The west has covered up Kagame’s crimes and praises him as a great humanitarian who resurrected Rwanda from the demise of the the 1990s. The paramount truth is that Kagame is a totalitarian combination of the past and of the contemporary age. Kagame has used all possible means of terror to suppress the freedom of expression in Rwanda and truly speaking, none of African dictators has ever went this far.
Since twenty-four years ago the power and performance of Rwandan media has lacked in professionalism. All the programs delivered on our radios, TVs, newspapers and Internet deal with music, sport, the whirligig of fashion and the brave new world of technology. Rwandan journalists work in cliquish unanimity where they cancel every reality that may reveal to the people how the emperor has no cloth.

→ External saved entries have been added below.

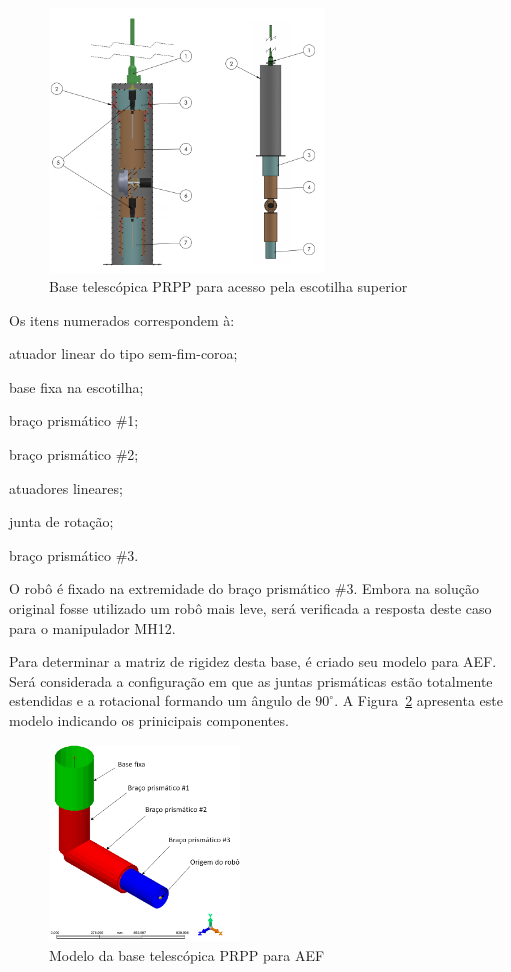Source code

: \begin{figure}[h]
	\centering 
 	\includegraphics[width=0.65\textwidth]{figs/base_telesc}
 	\caption{Base telescópica PRPP para acesso pela escotilha superior}
 	\label{fig::base_telesc}
\end{figure}

Os itens numerados correspondem à: 
%
\begin{enumerate*}[label=(\arabic*)]
  \item atuador linear do tipo sem-fim-coroa;
  \item base fixa na escotilha;
  \item braço prismático \#1;
  \item braço prismático \#2;
  \item atuadores lineares;
  \item junta de rotação;
  \item braço prismático \#3.
\end{enumerate*}
%

O robô é fixado na extremidade do braço prismático \#3. Embora na solução
original fosse utilizado um robô mais leve, será verificada a resposta
deste caso para o manipulador MH12.

Para determinar a matriz de rigidez desta base, é criado seu modelo para AEF.
Será considerada a configuração em que as juntas prismáticas estão totalmente
estendidas e a rotacional formando um ângulo de $90^\circ$. A
Figura~\ref{fig::base_telesc_fea} apresenta este modelo indicando os prinicipais
componentes.

\begin{figure}[h]
	\centering 
 	\includegraphics[width=0.45\textwidth]{figs/base_telesc_fea}
 	\caption{Modelo da base telescópica PRPP para AEF}
 	\label{fig::base_telesc_fea}
\end{figure}

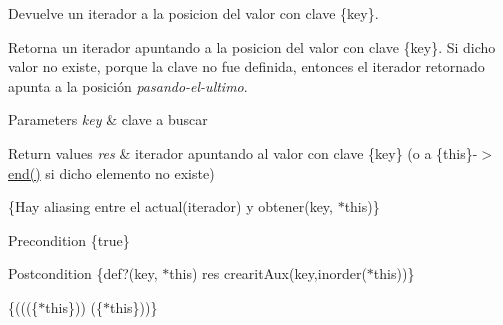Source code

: \-Devuelve un iterador a la posicion del valor con clave \{key\}. 

\-Retorna un iterador apuntando a la posicion del valor con clave \{key\}. \-Si dicho valor no existe, porque la clave no fue definida, entonces el iterador retornado apunta a la posición {\itshape pasando-\/el-\/ultimo\/}.


\begin{DoxyParams}{\-Parameters}
{\em key} & clave a buscar \\
\hline
\end{DoxyParams}

\begin{DoxyRetVals}{\-Return values}
{\em res} & iterador apuntando al valor con clave \{key\} (o a \{this\}-\/$>$\hyperlink{classaed2_1_1iterator_a67caf9468be999e9be96b7add5d79946}{end()} si dicho elemento no existe)\\
\hline
\end{DoxyRetVals}
\{\-Hay aliasing entre el actual(iterador) y obtener(key, $\ast$this)\}

\begin{DoxyPrecond}{\-Precondition}
\{true\} 
\end{DoxyPrecond}
\begin{DoxyPostcond}{\-Postcondition}
\{def?(key, $\ast$this)  res  crearit\-Aux(key,inorder($\ast$this))\}
\end{DoxyPostcond}
\{(((\{$\ast$this\}))  (\{$\ast$this\}))\}

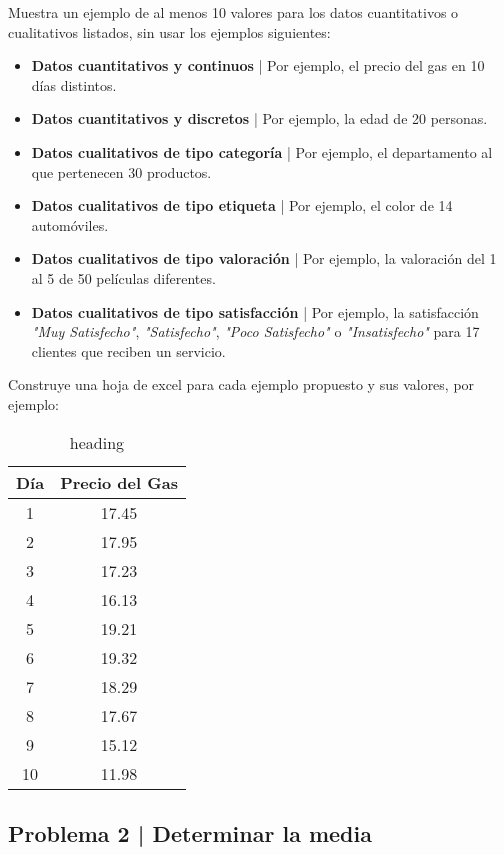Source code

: \documentclass{article}
\begin{document}
Muestra un ejemplo de al menos 10 valores para los datos cuantitativos o cualitativos listados, sin usar los ejemplos siguientes:
\begin{itemize}
    \item \textbf{Datos cuantitativos y continuos} | Por ejemplo, el precio del gas en 10 días distintos.
    \item \textbf{Datos cuantitativos y discretos} | Por ejemplo, la edad de 20 personas.
    \item \textbf{Datos cualitativos de tipo categoría} | Por ejemplo, el departamento al que pertenecen 30 productos.
    \item \textbf{Datos cualitativos de tipo etiqueta} | Por ejemplo, el color de 14 automóviles.
    \item \textbf{Datos cualitativos de tipo valoración} | Por ejemplo, la valoración del 1 al 5 de 50 películas diferentes.
    \item \textbf{Datos cualitativos de tipo satisfacción} | Por ejemplo, la satisfacción \textit{"Muy Satisfecho"}, \textit{"Satisfecho"}, \textit{"Poco Satisfecho"} o \textit{"Insatisfecho"} para 17 clientes que reciben un servicio.
\end{itemize}
Construye una hoja de excel para cada ejemplo propuesto y sus valores, por ejemplo:
\begin{table}[h!]
    \centering
    \begin{tabular}{|c|c|}
    \hline
    \textbf{Día} & \textbf{Precio del Gas} \\ \hline
    1 & 17.45 \\ \hline
    2 & 17.95 \\ \hline
    3 & 17.23 \\ \hline
    4 & 16.13 \\ \hline
    5 & 19.21 \\ \hline
    6 & 19.32 \\ \hline
    7 & 18.29 \\ \hline
    8 & 17.67 \\ \hline
    9 & 15.12 \\ \hline
    10 & 11.98 \\ \hline
    \end{tabular}
    \caption{heading}
\end{table}

\subsection{Problema 2 | Determinar la media}
\end{document}
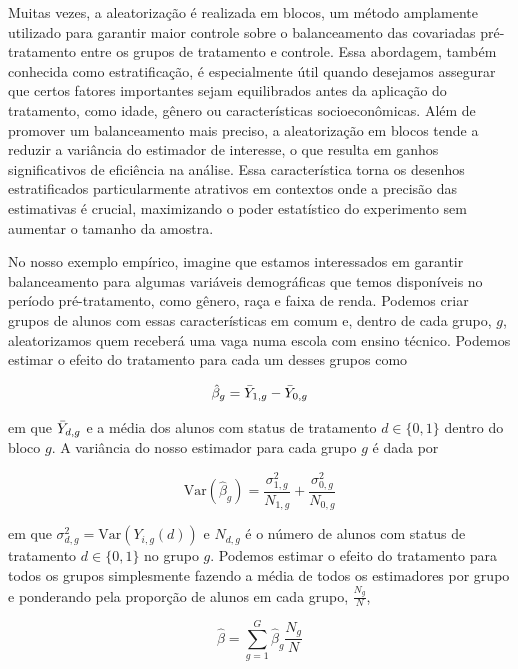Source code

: Muitas vezes, a aleatorização é realizada em blocos, um método amplamente utilizado para garantir maior controle sobre o balanceamento das covariadas pré-tratamento entre os grupos de tratamento e controle. Essa abordagem, também conhecida como estratificação, é especialmente útil quando desejamos assegurar que certos fatores importantes sejam equilibrados antes da aplicação do tratamento, como idade, gênero ou características socioeconômicas. Além de promover um balanceamento mais preciso, a aleatorização em blocos tende a reduzir a variância do estimador de interesse, o que resulta em ganhos significativos de eficiência na análise. Essa característica torna os desenhos estratificados particularmente atrativos em contextos onde a precisão das estimativas é crucial, maximizando o poder estatístico do experimento sem aumentar o tamanho da amostra.

No nosso exemplo empírico, imagine que estamos interessados em garantir balanceamento para algumas variáveis demográficas que temos disponíveis no período pré-tratamento, como gênero, raça e faixa de renda. Podemos criar grupos de alunos com essas características em comum e, dentro de cada grupo, $g$, aleatorizamos quem receberá uma vaga numa escola com ensino técnico. Podemos estimar o efeito do tratamento para cada um desses grupos como 

\begin{equation}
    \hat{\beta}_g = \Bar{Y}_{1,g} - \Bar{Y}_{0,g}
\end{equation}

\noindent em que $\Bar{Y}_{d,g}$ e a média dos alunos com status de tratamento $d \in \{0,1\}$ dentro do bloco $g$. A variância do nosso estimador para cada grupo $g$ é dada por

\begin{equation}\label{varg}
    \mathrm{Var}(\hat{\beta}_g) = \frac{\sigma^2_{1,g}}{N_{1,g}} + \frac{\sigma^2_{0,g}}{N_{0,g}}
\end{equation}

\noindent em que $\sigma^2_{d,g} = \mathrm{Var}(Y_{i,g}(d))$ e $N_{d,g}$ é o número de alunos com status de tratamento $d \in \{0,1\}$ no grupo $g$. Podemos estimar o efeito do tratamento para todos os grupos simplesmente fazendo a média de todos os estimadores por grupo e ponderando pela proporção de alunos em cada grupo, $\frac{N_g}{N}$,

\begin{equation}
    \hat{\beta} = \sum_{g=1}^G \hat{\beta}_g \frac{N_g}{N}
\end{equation}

Even our journalists can’t report any case of crying injustice. Hence, our media works on topics that propagate the RPF regime’s hare-brained schemes to divert people’s attention and prevent them to think about political stuffs. Rwandan media employs political propagandists as journalists. All the time you will hear those journalists exalting President Paul Kagame and his administration. However, a pity is that what these men say differs from what they believe. After all, nobody can ignore the plagues of ethnic discrimination, abject poverty, dictatorship and alarming oppression that are devastating our nation.
In Rwanda both rights and liberty of individuals has disappeared. No dissidence and resistance exist because the opponents are nipped in the buds. In that armpit of the world, the courts grant injunctions not according to the gravity of the offence but according to the orders of Kagame and close members in his oligarchy. People are put in prison even executed without due process of law and Rwandan people try to remain silent lest they drink from the same cup of bitterness.
The authorities of Rwanda, namely the President of the Republic and his junta, detest any form of criticism. They believe that the role of the critics is to oppose them but it’s rather to expose their mistakes; to denounce not to overthrow. When you allow people to criticize you, it becomes easy for you to know that you’re doing a good or bad job. Be it admitted that most criticism is at least partly ill-motivated but it’d be remembered that criticism is the right hand of any functioning institution.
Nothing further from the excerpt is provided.